For example and not by way of limitation, the 1931 CIE Chromaticity
Diagram for a 2-degree field and the 1976 CIE L'u'v' Diagram are
both suitable CIE diagrams according to embodiments of the present
invention. The percentage of the total area enclosed by the plot of
dominant wavelengths on the CIE Chromaticity diagram may be any
suitable fraction of 100%. For example, the percentage of the total
area enclosed by the plot of dominant wavelengths on the CIE
Chromaticity diagram may be at least 75%, 85%, or even 95% of the
total area according to embodiments of the present invention.

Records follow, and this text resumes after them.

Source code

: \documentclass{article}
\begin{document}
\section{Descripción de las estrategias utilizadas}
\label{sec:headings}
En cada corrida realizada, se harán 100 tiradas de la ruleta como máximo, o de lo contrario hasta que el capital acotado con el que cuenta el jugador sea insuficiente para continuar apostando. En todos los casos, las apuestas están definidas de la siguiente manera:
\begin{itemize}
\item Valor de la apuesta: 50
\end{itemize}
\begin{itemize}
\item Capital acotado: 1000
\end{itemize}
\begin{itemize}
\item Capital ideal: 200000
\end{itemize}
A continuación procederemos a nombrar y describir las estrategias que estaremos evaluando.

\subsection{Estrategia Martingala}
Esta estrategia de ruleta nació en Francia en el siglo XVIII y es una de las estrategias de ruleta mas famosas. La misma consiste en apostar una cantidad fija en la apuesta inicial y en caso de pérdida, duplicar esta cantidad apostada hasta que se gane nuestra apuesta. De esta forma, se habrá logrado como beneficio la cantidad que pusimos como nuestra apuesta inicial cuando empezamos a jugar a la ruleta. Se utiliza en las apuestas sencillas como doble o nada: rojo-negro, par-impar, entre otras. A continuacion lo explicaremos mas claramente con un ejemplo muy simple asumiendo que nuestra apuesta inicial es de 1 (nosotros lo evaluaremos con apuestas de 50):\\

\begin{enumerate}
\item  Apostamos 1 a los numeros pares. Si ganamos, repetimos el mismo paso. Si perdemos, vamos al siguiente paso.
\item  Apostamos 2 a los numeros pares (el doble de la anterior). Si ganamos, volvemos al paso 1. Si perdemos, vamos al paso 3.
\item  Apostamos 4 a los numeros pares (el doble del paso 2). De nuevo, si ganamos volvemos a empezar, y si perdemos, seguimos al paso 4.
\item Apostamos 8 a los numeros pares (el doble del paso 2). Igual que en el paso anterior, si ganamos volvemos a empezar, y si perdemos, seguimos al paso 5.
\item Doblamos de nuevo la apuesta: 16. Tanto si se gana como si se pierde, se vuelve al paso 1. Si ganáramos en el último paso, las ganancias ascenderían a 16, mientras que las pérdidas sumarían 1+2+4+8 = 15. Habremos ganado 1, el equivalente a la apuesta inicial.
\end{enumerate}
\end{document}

[0043] Another embodiment of a LED array according to the present
invention may include relative luminance values for all LEDs within
the LED array operating at full brightness levels resulting in a
composite white-type light that may be plotted on a CIE
Chromaticity diagram within McAdam ellipses that are on or adjacent
to the Planckian Locus (which defines the region of color
temperatures produced by a black-body radiator) within a predefined
correlated color temperature (CCT) range. The predefined CCT range
may be about 1500.degree. K and about 25,000.degree. K according to
an embodiment of the present invention. The predefined CCT range
may be about 3000.degree. K and about 10,000.degree. K according to
another embodiment of the present invention. In still another
embodiment of the present invention the predefined CCT range may be
about 4500.degree. K and about 7500.degree. K. In yet another
embodiment of the present invention, the predefined CCT range may
be 5500.degree. K and about 6500.degree. K. Of course, other
suitable predefined CCT ranges are also considered within the scope
of the present invention. In still another embodiment of a LED
array according to the present invention the relative luminance of
each LED or group of LEDs in the LED array may comprise a spectral
power distribution within 30% normalized mean deviation of a
spectral power distribution of midday sunlight having correlated
color temperature (CCT) of about 6500.degree. K.
[0044] Yet another LED array according to the present invention may
include a relative luminance of each LED or group of LEDs in the
LED array that is consistent with the distribution of spectral
power in midday sunlight (at a CCT of approximately 6500.degree. K)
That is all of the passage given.